PROMPT:
The lines to be set down run from the line containing "6 | Dormant |" through the final line of the data below; print them exactly and print nothing else.

RECORDS PROVIDED:

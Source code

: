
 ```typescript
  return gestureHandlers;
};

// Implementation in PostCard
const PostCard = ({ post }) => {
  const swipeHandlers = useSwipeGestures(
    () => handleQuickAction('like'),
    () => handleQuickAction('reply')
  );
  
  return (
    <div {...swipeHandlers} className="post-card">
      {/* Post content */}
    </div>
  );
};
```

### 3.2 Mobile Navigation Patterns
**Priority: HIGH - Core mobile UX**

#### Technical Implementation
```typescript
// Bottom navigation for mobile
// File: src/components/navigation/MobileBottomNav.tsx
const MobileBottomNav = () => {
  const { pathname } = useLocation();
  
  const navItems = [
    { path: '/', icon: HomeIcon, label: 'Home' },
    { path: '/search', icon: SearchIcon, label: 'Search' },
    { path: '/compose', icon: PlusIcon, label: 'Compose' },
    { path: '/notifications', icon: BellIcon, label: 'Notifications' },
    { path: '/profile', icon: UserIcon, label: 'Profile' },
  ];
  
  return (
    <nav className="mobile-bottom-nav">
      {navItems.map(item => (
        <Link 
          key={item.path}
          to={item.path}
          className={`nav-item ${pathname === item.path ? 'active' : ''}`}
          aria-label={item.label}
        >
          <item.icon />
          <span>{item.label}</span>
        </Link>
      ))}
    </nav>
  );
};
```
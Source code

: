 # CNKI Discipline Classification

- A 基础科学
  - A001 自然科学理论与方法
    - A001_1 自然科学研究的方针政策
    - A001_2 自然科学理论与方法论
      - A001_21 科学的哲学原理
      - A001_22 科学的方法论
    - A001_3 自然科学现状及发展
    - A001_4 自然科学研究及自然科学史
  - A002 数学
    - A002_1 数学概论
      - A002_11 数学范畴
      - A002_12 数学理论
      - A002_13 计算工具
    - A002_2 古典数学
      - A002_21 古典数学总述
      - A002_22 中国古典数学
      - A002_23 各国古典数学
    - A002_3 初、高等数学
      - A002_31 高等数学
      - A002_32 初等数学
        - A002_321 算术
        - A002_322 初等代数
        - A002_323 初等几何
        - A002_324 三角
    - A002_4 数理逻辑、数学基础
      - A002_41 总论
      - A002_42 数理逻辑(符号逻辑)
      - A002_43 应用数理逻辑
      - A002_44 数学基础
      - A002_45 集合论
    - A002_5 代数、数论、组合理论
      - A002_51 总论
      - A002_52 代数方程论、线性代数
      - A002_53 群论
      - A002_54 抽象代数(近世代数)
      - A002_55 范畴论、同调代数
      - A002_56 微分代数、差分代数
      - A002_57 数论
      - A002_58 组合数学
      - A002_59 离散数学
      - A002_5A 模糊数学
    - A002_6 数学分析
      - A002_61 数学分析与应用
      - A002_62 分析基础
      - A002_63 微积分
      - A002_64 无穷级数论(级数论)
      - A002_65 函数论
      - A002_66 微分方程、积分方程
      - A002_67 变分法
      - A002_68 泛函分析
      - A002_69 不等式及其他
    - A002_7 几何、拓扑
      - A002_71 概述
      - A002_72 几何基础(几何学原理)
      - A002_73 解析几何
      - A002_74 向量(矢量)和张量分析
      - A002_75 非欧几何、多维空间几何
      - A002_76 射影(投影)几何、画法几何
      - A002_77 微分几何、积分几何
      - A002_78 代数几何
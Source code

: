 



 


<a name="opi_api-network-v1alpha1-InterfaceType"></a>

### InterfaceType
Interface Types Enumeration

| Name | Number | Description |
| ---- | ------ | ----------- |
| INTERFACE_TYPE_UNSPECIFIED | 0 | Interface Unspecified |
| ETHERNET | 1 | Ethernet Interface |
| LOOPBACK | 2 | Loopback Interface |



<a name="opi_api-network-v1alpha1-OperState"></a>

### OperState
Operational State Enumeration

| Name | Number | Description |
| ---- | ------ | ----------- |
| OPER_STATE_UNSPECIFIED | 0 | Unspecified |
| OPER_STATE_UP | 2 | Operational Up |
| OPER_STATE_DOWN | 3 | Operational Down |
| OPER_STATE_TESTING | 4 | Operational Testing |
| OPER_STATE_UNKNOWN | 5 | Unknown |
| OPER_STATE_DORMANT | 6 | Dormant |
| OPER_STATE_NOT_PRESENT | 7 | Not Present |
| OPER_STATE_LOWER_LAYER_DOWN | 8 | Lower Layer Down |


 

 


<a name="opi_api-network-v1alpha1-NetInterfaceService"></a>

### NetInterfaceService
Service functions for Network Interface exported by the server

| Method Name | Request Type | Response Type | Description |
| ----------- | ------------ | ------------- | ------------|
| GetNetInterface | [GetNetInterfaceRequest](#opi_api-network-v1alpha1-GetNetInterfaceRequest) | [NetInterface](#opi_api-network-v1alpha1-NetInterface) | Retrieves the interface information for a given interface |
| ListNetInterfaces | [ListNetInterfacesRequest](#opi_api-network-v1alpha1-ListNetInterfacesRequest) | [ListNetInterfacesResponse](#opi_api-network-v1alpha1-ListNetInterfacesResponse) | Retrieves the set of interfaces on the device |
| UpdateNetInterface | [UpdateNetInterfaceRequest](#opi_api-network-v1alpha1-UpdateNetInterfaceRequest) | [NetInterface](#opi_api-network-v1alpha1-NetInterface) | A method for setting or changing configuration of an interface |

EXERCISE ANSWER:
| OPER_STATE_DORMANT | 6 | Dormant |
| OPER_STATE_NOT_PRESENT | 7 | Not Present |
| OPER_STATE_LOWER_LAYER_DOWN | 8 | Lower Layer Down |


 

 


<a name="opi_api-network-v1alpha1-NetInterfaceService"></a>

### NetInterfaceService
Service functions for Network Interface exported by the server

| Method Name | Request Type | Response Type | Description |
| ----------- | ------------ | ------------- | ------------|
| GetNetInterface | [GetNetInterfaceRequest](#opi_api-network-v1alpha1-GetNetInterfaceRequest) | [NetInterface](#opi_api-network-v1alpha1-NetInterface) | Retrieves the interface information for a given interface |
| ListNetInterfaces | [ListNetInterfacesRequest](#opi_api-network-v1alpha1-ListNetInterfacesRequest) | [ListNetInterfacesResponse](#opi_api-network-v1alpha1-ListNetInterfacesResponse) | Retrieves the set of interfaces on the device |
| UpdateNetInterface | [UpdateNetInterfaceRequest](#opi_api-network-v1alpha1-UpdateNetInterfaceRequest) | [NetInterface](#opi_api-network-v1alpha1-NetInterface) | A method for setting or changing configuration of an interface |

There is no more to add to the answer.